:: PROBLEM DETAILS ::
Give back exactly the lines from the beginning of the listing below to the line holding "The field maps", both ends included; the pictures stay out.

:: MATERIAL PROVIDED ::
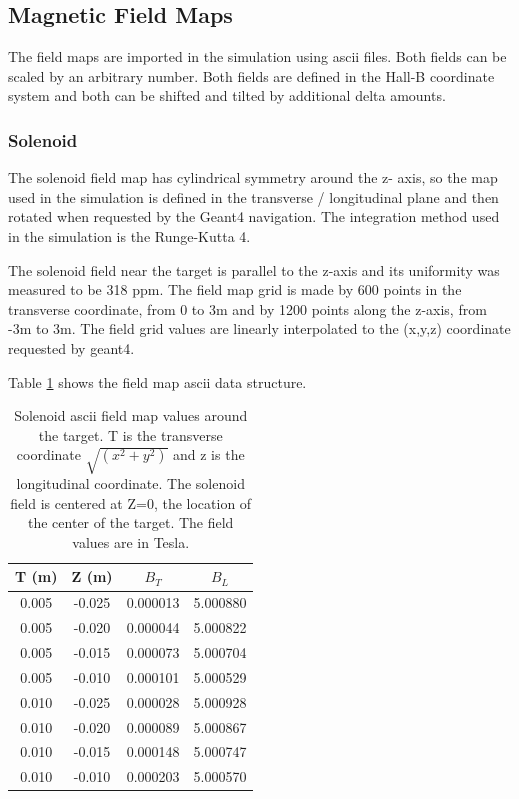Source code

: \subsection{Magnetic Field Maps} \label{clas12FieldMaps}


The field maps are imported in the simulation using ascii files. Both fields can be scaled by an arbitrary number.
Both fields are defined in the Hall-B coordinate system and both can be shifted and tilted by additional delta amounts.

\subsubsection{Solenoid}
The solenoid field map has cylindrical symmetry around the z- axis, so the map used in the simulation is defined in the transverse / longitudinal plane
and then rotated when requested by the Geant4 navigation. The integration method used in the simulation is the Runge-Kutta 4.

The solenoid field near the target is parallel to the z-axis and its uniformity was measured to be 318 ppm.
The field map grid is made by 600 points
in the transverse coordinate, from 0 to 3m and by 1200 points along the z-axis, from \mbox{-3m} to 3m.
The field grid values are linearly interpolated to the (x,y,z) coordinate requested by geant4.

Table \ref{tab:solMap} shows the field map ascii data structure.


\begin{table}[h]
	\begin{center}
		\begin{tabular}{| c | c | c | c |}
			T (m)  & Z (m) &  $B_T $  & $ B_L $ \\
			\hline
          0.005  &  -0.025 & 0.000013  & 5.000880 \\
          0.005  &  -0.020 & 0.000044  & 5.000822 \\
          0.005  &  -0.015 & 0.000073  & 5.000704 \\
          0.005  &  -0.010 & 0.000101  & 5.000529 \\
          0.010  &  -0.025 & 0.000028  & 5.000928 \\
          0.010  &  -0.020 & 0.000089  & 5.000867 \\
          0.010  &  -0.015 & 0.000148  & 5.000747 \\
          0.010  &  -0.010 & 0.000203  & 5.000570 \\
		\end{tabular}
	\end{center}
\caption{Solenoid ascii field map values around the target. T is the transverse coordinate $\sqrt{(x^2+y^2)}$ and z is the longitudinal coordinate.
            The solenoid field is centered at Z=0, the location of the center of the target. The field values are in Tesla.}\label{tab:solMap}
\end{table}

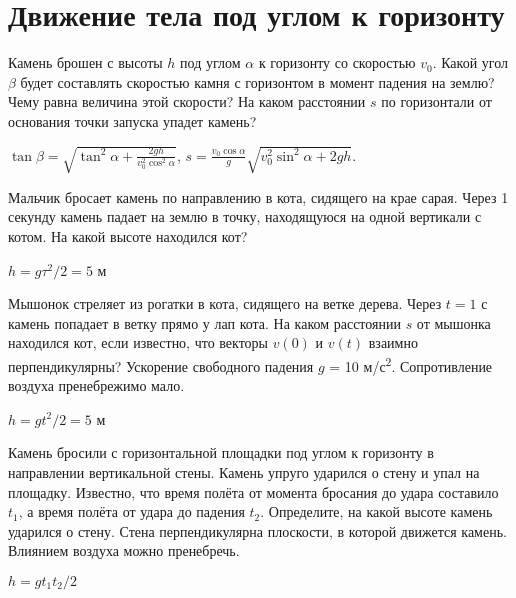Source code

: \section{Движение тела под углом к горизонту}

\begin{ex} 
Камень брошен с высоты $h$ под углом $\alpha$ к горизонту  со скоростью $v_0$. Какой угол $\beta$ будет составлять скоростью камня с горизонтом в момент падения на землю? Чему равна величина этой скорости? На каком расстоянии $s$ по горизонтали от основания точки запуска упадет камень?
\begin{ans}
$\tan \beta = \sqrt{\tan^2 \alpha + \frac{2gh}{v_0^2 \cos^2 \alpha}}$, $s=\frac{v_0 \cos \alpha}{g} \sqrt{v_0^2 \sin^2 \alpha + 2gh}$.
\end{ans}
\end{ex}

\begin{ex}
Мальчик бросает камень по направлению в кота, сидящего на крае сарая. Через 1 секунду камень падает на землю в точку, находящуюся на одной вертикали с котом. На какой высоте находился кот?
\begin{ans}
$h = g\tau^2/2 = 5$ м		
\end{ans}
\end{ex}	

\begin{ex} 
Мышонок стреляет из рогатки в кота, сидящего на ветке дерева. Через $t = 1$ с камень попадает в ветку прямо у лап кота. На каком расстоянии $s$ от мышонка находился кот, если известно, что векторы $v(0)$ и $v(t)$ взаимно перпендикулярны? 
Ускорение свободного падения $g$ = 10 м/с\textsuperscript{2}. Сопротивление воздуха пренебрежимо мало.
\begin{ans}
$h = gt^2/2 = 5$ м
\end{ans}
\end{ex}

\begin{ex}
Камень бросили с горизонтальной площадки под углом к горизонту в направлении вертикальной стены. Камень упруго ударился о стену и упал на площадку. Известно, что время полёта от момента бросания до удара составило $t_1$, а время полёта от удара до падения $t_2$. Определите, на какой высоте камень ударился о стену. Стена перпендикулярна плоскости, в которой движется камень. Влиянием воздуха можно пренебречь.
\begin{ans}
$h = gt_1t_2/2$
\end{ans}
\end{ex}

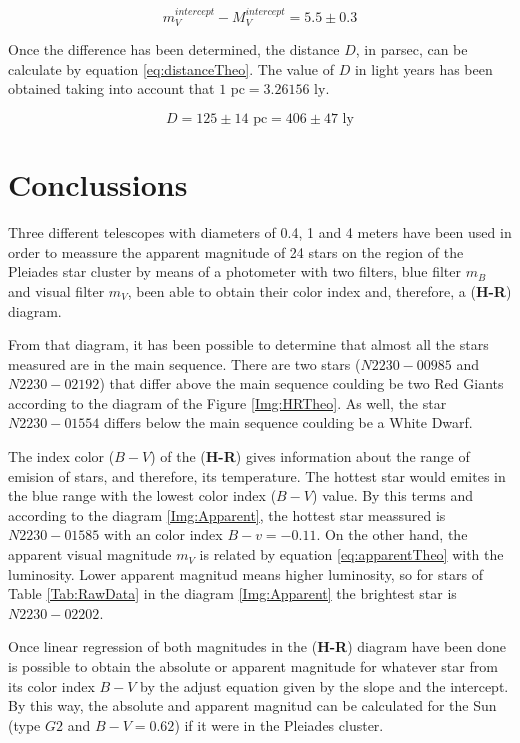 \documentclass[twoside]{article}
\begin{document}
\begin{multicols}{2}
				\begin{equation}
					m_V^{intercept} - M_V^{intercept} = 5.5 \pm 0.3 
				\end{equation}

			Once the difference has been determined, the distance $D$, in parsec, can be calculate by equation \ref{eq:distanceTheo}. The value of $D$ in light years has been obtained taking into account that $1 \textrm{ pc} = 3.26156 \textrm{ ly}$.

				\begin{equation}
					D = 125 \pm 14 \textrm{ pc} = 406 \pm 47 \textrm{ ly}
				\end{equation}

		\section{Conclussions}

			Three different telescopes with diameters of 0.4, 1 and 4 meters have been used in order to meassure the apparent magnitude of 24 stars on the region of the Pleiades star cluster by means of a photometer with two filters,  blue filter $m_B$ and visual filter $m_V$, been able to obtain their color index and, therefore, a (\textbf{H-R}) diagram.

			From that diagram, it has been possible to determine that almost all the stars measured are in the main sequence. There are two stars ($N2230-00985$ and $N2230-02192$) that differ above the main sequence coulding be two Red Giants according to the diagram of the Figure \ref{Img:HRTheo}. As well, the star $N2230-01554$ differs below the main sequence coulding be a White Dwarf. 

			The index color ($B-V$) of the (\textbf{H-R}) gives information about the range of emision of stars, and therefore, its temperature. The hottest star would emites in the blue range with the lowest color index ($B-V$) value. By this terms and according to the diagram \ref{Img:Apparent}, the hottest star meassured is $N2230-01585$ with an color index $B-v = -0.11$. On the other hand, the apparent visual magnitude $m_V$ is related by equation \ref{eq:apparentTheo} with the luminosity. Lower apparent magnitud means higher luminosity, so for stars of Table \ref{Tab:RawData} in the diagram \ref{Img:Apparent} the brightest star is $N2230-02202$.

			Once linear regression of both magnitudes in the (\textbf{H-R}) diagram have been done is possible to obtain the absolute or apparent magnitude for whatever star from its color index $B-V$ by the adjust equation given by the slope and the intercept. By this way, the absolute and apparent magnitud can be calculated for the Sun (type $G2$ and $B-V = 0.62$) if it were in the Pleiades cluster.


\end{multicols}
\end{document}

:: EXERCISE OUTPUT ::
Source code

: \subsection{Magnetic Field Maps} \label{clas12FieldMaps}


The field maps are imported in the simulation using ascii files. Both fields can be scaled by an arbitrary number.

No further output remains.